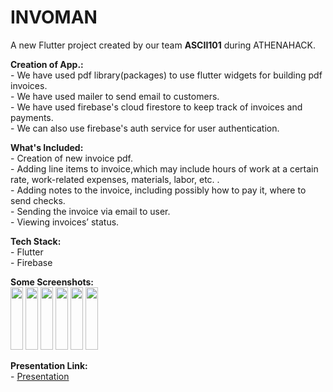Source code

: # INVOMAN

A new Flutter project created by our team **ASCII101** during ATHENAHACK.

**Creation of App.:**\
    - We have used pdf library(packages) to use flutter widgets for building pdf invoices.\
    - We have used mailer to send email to customers.\
    - We have used firebase's cloud firestore to keep track of invoices and payments.\
    - We can also use firebase's auth service for user authentication.


**What's Included:**\
    - Creation of new invoice pdf.\
    - Adding line items to invoice,which may include hours of work at a certain rate, work-related   expenses, materials, labor, etc. .\
    - Adding notes to the invoice, including possibly how to pay it, where to send checks.\
    - Sending the invoice via email to user.\
    - Viewing invoices’ status.


**Tech Stack:**\
    - Flutter\
    - Firebase



**Some Screenshots:**\
    <img src="https://github.com/SklCandy420/Athena_Hack/blob/master/assets/ss1" height="100" width="20">
    <img src="https://github.com/SklCandy420/Athena_Hack/blob/master/assets/ss2" height="100" width="20">
    <img src="https://github.com/SklCandy420/Athena_Hack/blob/master/assets/ss3" height="100" width="20">
    <img src="https://github.com/SklCandy420/Athena_Hack/blob/master/assets/ss4" height="100" width="20">
    <img src="https://github.com/SklCandy420/Athena_Hack/blob/master/assets/ss5" height="100" width="20">
    <img src="https://github.com/SklCandy420/Athena_Hack/blob/master/assets/ss6" height="100" width="20">

**Presentation Link:**\
    - [Presentation](https://docs.google.com/presentation/d/19_yBAu8rmiWYGM4KKtSX-XbPjtffo2BDWNlMQaviepg/edit#slide=id.g35f391192_00)

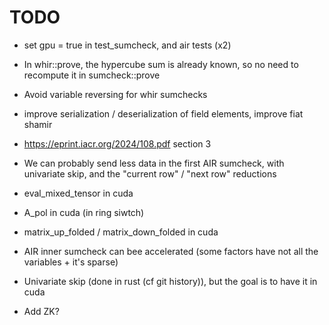 # TODO

- set gpu = true in test_sumcheck, and air tests (x2)

- In whir::prove, the hypercube sum is already known, so no need to recompute it in sumcheck::prove
- Avoid variable reversing for whir sumchecks
- improve serialization / deserialization of field elements, improve fiat shamir
- https://eprint.iacr.org/2024/108.pdf section 3
- We can probably send less data in the first AIR sumcheck, with univariate skip, and the "current row" / "next row" reductions
- eval_mixed_tensor in cuda
- A_pol in cuda (in ring siwtch)
- matrix_up_folded / matrix_down_folded in cuda
- AIR inner sumcheck can bee accelerated (some factors have not all the variables + it's sparse)

- Univariate skip (done in rust (cf git history)), but the goal is to have it in cuda

- Add ZK?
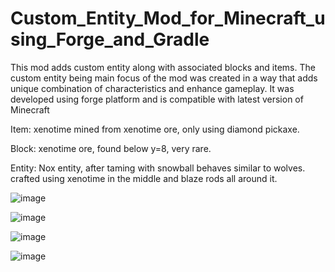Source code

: # Custom_Entity_Mod_for_Minecraft_using_Forge_and_Gradle
This mod adds custom entity along with associated blocks and items. The custom entity being main focus of the mod was created in a way that adds unique combination of characteristics and enhance gameplay. It was developed using forge platform and is compatible with latest version of Minecraft

Item: xenotime
mined from xenotime ore, only using diamond pickaxe.

Block: xenotime ore,
found below y=8, very rare.

Entity: Nox entity,
after taming with snowball behaves similar to wolves. crafted using xenotime in the middle and blaze rods all around it.


![image](https://user-images.githubusercontent.com/113991373/230494772-53f36939-1736-49b7-a00a-ad9269dfea37.png)

![image](https://user-images.githubusercontent.com/113991373/230494836-1b381110-e936-4d27-a737-170a962eae48.png)


![image](https://user-images.githubusercontent.com/113991373/230494884-610b104e-71a8-4a64-a285-acd847d1d6f2.png)

![image](https://user-images.githubusercontent.com/113991373/230494920-7b659a45-9c69-4ac7-b3ca-849af5d71ec9.png)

-*-

| Your task |
Transcribe each record exactly as it stands, setting aside any pictures.

| Reply to the task |
Source code

: # INVOMAN

A new Flutter project created by our team **ASCII101** during ATHENAHACK.

**Creation of App.:**\
    - We have used pdf library(packages) to use flutter widgets for building pdf invoices.\
    - We have used mailer to send email to customers.\
    - We have used firebase's cloud firestore to keep track of invoices and payments.\
    - We can also use firebase's auth service for user authentication.


**What's Included:**\
    - Creation of new invoice pdf.\
    - Adding line items to invoice,which may include hours of work at a certain rate, work-related   expenses, materials, labor, etc. .\
    - Adding notes to the invoice, including possibly how to pay it, where to send checks.\
    - Sending the invoice via email to user.\
    - Viewing invoices’ status.


**Tech Stack:**\
    - Flutter\
    - Firebase



**Some Screenshots:**\
    <img src="https://github.com/SklCandy420/Athena_Hack/blob/master/assets/ss1" height="100" width="20">
    <img src="https://github.com/SklCandy420/Athena_Hack/blob/master/assets/ss2" height="100" width="20">
    <img src="https://github.com/SklCandy420/Athena_Hack/blob/master/assets/ss3" height="100" width="20">
    <img src="https://github.com/SklCandy420/Athena_Hack/blob/master/assets/ss4" height="100" width="20">
    <img src="https://github.com/SklCandy420/Athena_Hack/blob/master/assets/ss5" height="100" width="20">
    <img src="https://github.com/SklCandy420/Athena_Hack/blob/master/assets/ss6" height="100" width="20">

**Presentation Link:**\
    - [Presentation](https://docs.google.com/presentation/d/19_yBAu8rmiWYGM4KKtSX-XbPjtffo2BDWNlMQaviepg/edit#slide=id.g35f391192_00)

 # TODO

- set gpu = true in test_sumcheck, and air tests (x2)

- In whir::prove, the hypercube sum is already known, so no need to recompute it in sumcheck::prove
- Avoid variable reversing for whir sumchecks
- improve serialization / deserialization of field elements, improve fiat shamir
- https://eprint.iacr.org/2024/108.pdf section 3
- We can probably send less data in the first AIR sumcheck, with univariate skip, and the "current row" / "next row" reductions
- eval_mixed_tensor in cuda
- A_pol in cuda (in ring siwtch)
- matrix_up_folded / matrix_down_folded in cuda
- AIR inner sumcheck can bee accelerated (some factors have not all the variables + it's sparse)

- Univariate skip (done in rust (cf git history)), but the goal is to have it in cuda

- Add ZK?
Source code

: # Custom_Entity_Mod_for_Minecraft_using_Forge_and_Gradle
This mod adds custom entity along with associated blocks and items. The custom entity being main focus of the mod was created in a way that adds unique combination of characteristics and enhance gameplay. It was developed using forge platform and is compatible with latest version of Minecraft

Item: xenotime
mined from xenotime ore, only using diamond pickaxe.

Block: xenotime ore,
found below y=8, very rare.

Entity: Nox entity,
after taming with snowball behaves similar to wolves. crafted using xenotime in the middle and blaze rods all around it.


![image](https://user-images.githubusercontent.com/113991373/230494772-53f36939-1736-49b7-a00a-ad9269dfea37.png)

![image](https://user-images.githubusercontent.com/113991373/230494836-1b381110-e936-4d27-a737-170a962eae48.png)


![image](https://user-images.githubusercontent.com/113991373/230494884-610b104e-71a8-4a64-a285-acd847d1d6f2.png)

![image](https://user-images.githubusercontent.com/113991373/230494920-7b659a45-9c69-4ac7-b3ca-849af5d71ec9.png)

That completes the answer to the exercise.